*Dataset entries:*
┌──

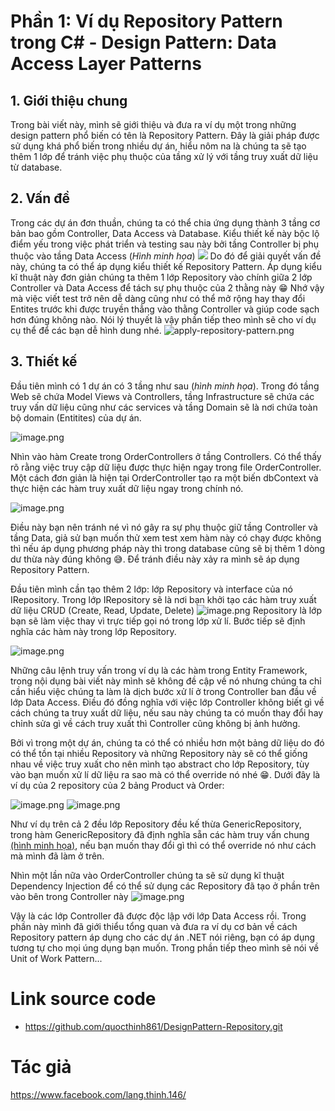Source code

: # Phần 1: Ví dụ Repository Pattern trong C# - Design Pattern: Data Access Layer Patterns
## 1. Giới thiệu chung
Trong bài viết này, mình sẽ giới thiệu và đưa ra ví dụ một trong những design pattern phổ biến có tên là Repository Pattern. Đây là giải pháp được sử dụng khá phổ biến trong nhiều dự án, hiểu nôm na là chúng ta sẽ tạo thêm 1 lớp để tránh việc phụ thuộc của tầng xử lý với tầng truy xuất dữ liệu từ database.
## 2. Vấn đề
Trong các dự án đơn thuần, chúng ta có thể chia ứng dụng thành 3 tầng cơ bản bao gồm Controller, Data Access và Database. Kiểu thiết kế này bộc lộ điểm yếu trong việc phát triển và testing sau này bởi tầng Controller bị phụ thuộc vào tầng Data Access (*Hình minh họa*)
![](https://images.viblo.asia/ce7de9f5-000e-4c2b-b134-b64dabaa37fa.png)
Do đó để giải quyết vấn đề này, chúng ta có thể áp dụng kiểu thiết kế Repository Pattern. Áp dụng kiểu kĩ thuật này đơn giản chúng ta thêm 1 lớp Repository vào chính giữa 2 lớp Controller và Data Access để tách sự phụ thuộc của 2 thằng này 😁 Nhớ vậy mà việc viết test trở nên dễ dàng cũng như có thể mở rộng hay thay đổi Entites trước khi được truyền thẳng vào thằng Controller và giúp code sạch hơn đúng không nào. Nói lý thuyết là vậy phần tiếp theo mình sẽ cho ví dụ cụ thể để các bạn dễ hình dung nhé.
![apply-repository-pattern.png](https://images.viblo.asia/b3ff01bc-d740-4f08-a961-cdb3940747d0.png)
## 3. Thiết kế
Đầu tiên mình có 1 dự án có 3 tầng như sau (*hình minh họa*). Trong đó tầng Web sẽ chứa Model Views và Controllers, tầng Infrastructure sẽ chứa các truy vấn dữ liệu cũng như các services và tầng Domain sẽ là nơi chứa toàn bộ domain (Entitites) của dự án.

![image.png](https://images.viblo.asia/eca6a498-b646-48e6-8bff-2355e0f0f8ed.png)

   Nhìn vào hàm Create trong OrderControllers ở tầng Controllers. Có thể thấy rõ rằng việc truy cập dữ liệu được thực hiện ngay trong file OrderController. Một cách đơn giản là hiện tại OrderController tạo ra một biến dbContext và thực hiện các hàm truy xuất dữ liệu ngay trong chính nó.

![image.png](https://images.viblo.asia/019d4571-d31a-4697-bd2f-75abc0d8baf1.png)

 Điều này bạn nên tránh né vì nó gây ra sự phụ thuộc giữ tầng Controller và tầng Data, giả sử bạn muốn thử xem test xem hàm này có chạy được không thì nếu áp dụng phương pháp này thì trong database cũng sẽ bị thêm 1 dòng dư thừa này đúng không 😅. Để tránh điều này xảy ra mình sẽ áp dụng Repository Pattern.

Đầu tiên mình cần tạo thêm 2 lớp: lớp Repository và interface của nó IRepository. Trong lớp IRepository sẽ là nơi bạn khởi tạo các hàm truy xuất dữ liệu CRUD (Create, Read, Update, Delete) 
![image.png](https://images.viblo.asia/0a7b0d0f-f850-4eb9-bc7c-b3f562b80c46.png)
Repository là lớp bạn sẽ làm việc thay vì trực tiếp gọi nó trong lớp xử lí. Bước tiếp sẽ định nghĩa các hàm này trong lớp Repository.

![image.png](https://images.viblo.asia/fa44eb22-41a4-4b0f-9db3-dd94b66a3885.png)

Những câu lệnh truy vấn trong ví dụ là các hàm trong Entity Framework, trong nội dụng bài viết này mình sẽ không đề cập về nó nhưng chúng ta chỉ cần hiểu việc chúng ta làm là dịch bước xử lí ở trong Controller ban đầu về lớp Data Access. Điều đó đồng nghĩa với việc lớp Controller không biết gì về cách chúng ta truy xuất dữ liệu, nếu sau này chúng ta có muốn thay đổi hay chỉnh sửa gì về cách truy xuất thì Controller cũng không bị ảnh hưởng.

Bởi vì trong một dự án, chúng ta có thể có nhiều hơn một bảng dữ liệu do đó có thể tồn tại nhiều Repository và những Repository này sẽ có thể giống nhau về việc truy xuất cho nên mình tạo abstract cho lớp Repository, tùy vào bạn muốn xử lí dữ liệu ra sao mà có thể override nó nhé 😁. Dưới đây là ví dụ của 2 repository của 2 bảng Product và Order:



![image.png](https://images.viblo.asia/cf62198b-010d-4ba7-8718-fffb1ccc0eaf.png)
![image.png](https://images.viblo.asia/86520e9f-a540-44a5-a70c-62c1bf33b404.png)

Như ví dụ trên cả 2 đều lớp Repository đều kế thừa GenericRepository, trong hàm GenericRepository đã định nghĩa sẵn các hàm truy vấn chung [(hình minh họa)](https://images.viblo.asia/fa44eb22-41a4-4b0f-9db3-dd94b66a3885.png),  nếu bạn muốn thay đổi gì thì có thể override nó như cách mà mình đã làm ở trên.





Nhìn một lần nữa vào OrderController chúng ta sẽ sử dụng kĩ thuật Dependency Injection để có thể sử dụng các Repository đã tạo ở phần trên vào bên trong Controller này 
![image.png](https://images.viblo.asia/63171d08-e176-4b93-aa64-13bb0570cc81.png)

Vậy là các lớp Controller đã được độc lập với lớp Data Access rồi. Trong phần này mình đã giới thiểu tổng quan và đưa ra ví dụ cơ bản về cách Repository pattern áp dụng cho các dự án .NET nói riêng, bạn có áp dụng tương tự cho mọi úng dụng bạn muốn. Trong phần tiếp theo mình sẽ nói về Unit of Work Pattern...

# Link source code
* https://github.com/quocthinh861/DesignPattern-Repository.git
# Tác giả 
https://www.facebook.com/lang.thinh.146/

└──

*WHAT YOU WILL DO:* Your task is to list each line of the records with the word "Create".

*ANSWER TO THE EXERCISE:*
   Nhìn vào hàm Create trong OrderControllers ở tầng Controllers. Có thể thấy rõ rằng việc truy cập dữ liệu được thực hiện ngay trong file OrderController. Một cách đơn giản là hiện tại OrderController tạo ra một biến dbContext và thực hiện các hàm truy xuất dữ liệu ngay trong chính nó.
Đầu tiên mình cần tạo thêm 2 lớp: lớp Repository và interface của nó IRepository. Trong lớp IRepository sẽ là nơi bạn khởi tạo các hàm truy xuất dữ liệu CRUD (Create, Read, Update, Delete) 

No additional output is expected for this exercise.